Task objective: Copy out all lines in the data below containing the string "Identifier".

"""

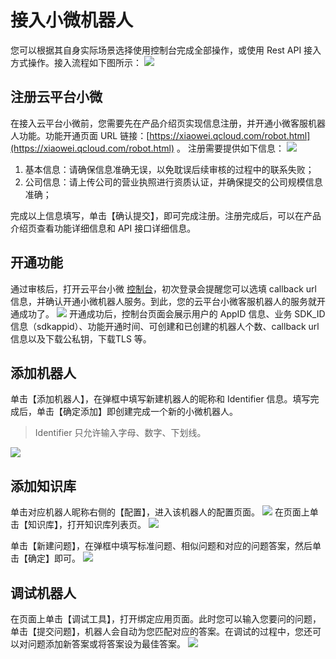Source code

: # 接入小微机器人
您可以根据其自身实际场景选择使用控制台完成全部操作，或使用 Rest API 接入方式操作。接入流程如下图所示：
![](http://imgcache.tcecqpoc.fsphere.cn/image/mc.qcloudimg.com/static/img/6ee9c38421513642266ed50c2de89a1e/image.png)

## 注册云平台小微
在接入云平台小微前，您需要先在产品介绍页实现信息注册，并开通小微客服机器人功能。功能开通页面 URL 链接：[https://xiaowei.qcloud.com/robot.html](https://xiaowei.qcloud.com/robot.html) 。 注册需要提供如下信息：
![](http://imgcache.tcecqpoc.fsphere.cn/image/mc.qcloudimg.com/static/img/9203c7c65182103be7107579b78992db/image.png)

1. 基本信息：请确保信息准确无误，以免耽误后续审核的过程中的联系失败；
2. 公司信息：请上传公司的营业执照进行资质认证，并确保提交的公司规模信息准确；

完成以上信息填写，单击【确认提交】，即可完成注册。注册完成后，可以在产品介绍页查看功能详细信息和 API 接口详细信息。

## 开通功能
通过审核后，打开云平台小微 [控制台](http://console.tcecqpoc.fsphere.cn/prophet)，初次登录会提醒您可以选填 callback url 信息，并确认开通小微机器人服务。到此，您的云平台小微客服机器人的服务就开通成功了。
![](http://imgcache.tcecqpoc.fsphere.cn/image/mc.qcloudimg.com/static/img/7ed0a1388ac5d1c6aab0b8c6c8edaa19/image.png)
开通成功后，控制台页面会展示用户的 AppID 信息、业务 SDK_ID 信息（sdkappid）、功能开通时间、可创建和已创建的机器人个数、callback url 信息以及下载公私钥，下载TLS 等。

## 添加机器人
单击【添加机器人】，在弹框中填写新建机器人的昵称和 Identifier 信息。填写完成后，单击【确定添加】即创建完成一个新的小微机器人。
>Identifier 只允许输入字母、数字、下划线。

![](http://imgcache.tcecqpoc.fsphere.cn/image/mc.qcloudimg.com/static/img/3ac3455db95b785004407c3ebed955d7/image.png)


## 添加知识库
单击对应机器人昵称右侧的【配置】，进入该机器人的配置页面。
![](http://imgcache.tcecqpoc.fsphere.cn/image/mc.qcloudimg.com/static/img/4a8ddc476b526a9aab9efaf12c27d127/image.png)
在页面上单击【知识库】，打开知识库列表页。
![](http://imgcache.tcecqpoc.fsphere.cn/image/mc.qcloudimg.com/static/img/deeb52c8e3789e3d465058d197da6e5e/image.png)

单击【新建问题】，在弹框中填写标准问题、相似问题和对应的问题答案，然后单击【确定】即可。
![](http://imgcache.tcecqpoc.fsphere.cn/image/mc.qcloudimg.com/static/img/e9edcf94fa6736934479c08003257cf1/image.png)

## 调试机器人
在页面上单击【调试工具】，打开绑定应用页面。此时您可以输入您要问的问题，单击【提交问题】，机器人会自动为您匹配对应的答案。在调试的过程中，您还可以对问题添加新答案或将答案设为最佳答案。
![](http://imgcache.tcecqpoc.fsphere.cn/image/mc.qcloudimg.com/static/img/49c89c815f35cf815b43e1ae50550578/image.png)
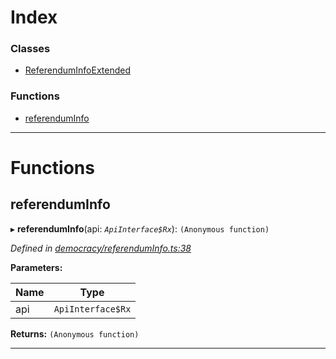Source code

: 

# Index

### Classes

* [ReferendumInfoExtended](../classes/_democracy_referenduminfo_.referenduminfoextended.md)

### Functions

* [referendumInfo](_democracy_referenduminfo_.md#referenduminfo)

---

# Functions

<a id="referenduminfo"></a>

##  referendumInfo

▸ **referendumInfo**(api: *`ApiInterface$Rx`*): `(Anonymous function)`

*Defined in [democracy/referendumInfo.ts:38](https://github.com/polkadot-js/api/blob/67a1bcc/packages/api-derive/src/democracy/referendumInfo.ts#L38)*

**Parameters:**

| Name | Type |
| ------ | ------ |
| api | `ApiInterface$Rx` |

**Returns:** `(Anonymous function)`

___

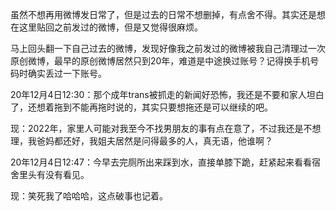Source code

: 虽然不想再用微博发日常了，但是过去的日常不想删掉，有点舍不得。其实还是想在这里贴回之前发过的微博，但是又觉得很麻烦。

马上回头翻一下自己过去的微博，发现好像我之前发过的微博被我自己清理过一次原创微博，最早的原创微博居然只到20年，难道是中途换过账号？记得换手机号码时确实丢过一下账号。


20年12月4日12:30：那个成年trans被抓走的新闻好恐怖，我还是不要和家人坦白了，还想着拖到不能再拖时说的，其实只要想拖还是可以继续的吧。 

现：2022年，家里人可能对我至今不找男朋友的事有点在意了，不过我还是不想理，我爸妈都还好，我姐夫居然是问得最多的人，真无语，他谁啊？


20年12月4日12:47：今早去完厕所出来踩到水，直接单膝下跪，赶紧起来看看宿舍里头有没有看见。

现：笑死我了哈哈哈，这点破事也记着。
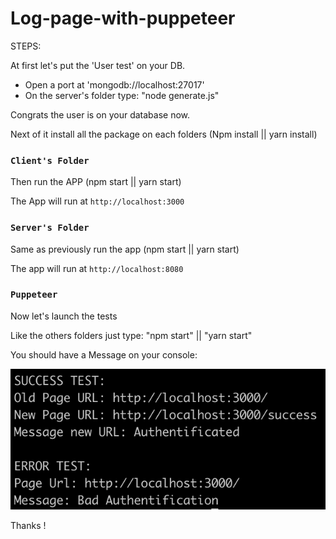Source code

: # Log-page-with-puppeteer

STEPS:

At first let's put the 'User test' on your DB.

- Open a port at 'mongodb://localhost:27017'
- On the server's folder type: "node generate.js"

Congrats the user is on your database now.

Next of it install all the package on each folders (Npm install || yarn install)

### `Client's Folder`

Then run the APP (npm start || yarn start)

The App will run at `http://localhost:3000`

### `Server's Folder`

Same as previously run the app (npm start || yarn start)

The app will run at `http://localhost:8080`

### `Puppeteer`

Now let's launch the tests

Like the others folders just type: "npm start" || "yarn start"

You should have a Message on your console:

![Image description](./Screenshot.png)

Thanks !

"""

Reply to the task:
单击【添加机器人】，在弹框中填写新建机器人的昵称和 Identifier 信息。填写完成后，单击【确定添加】即创建完成一个新的小微机器人。
>Identifier 只允许输入字母、数字、下划线。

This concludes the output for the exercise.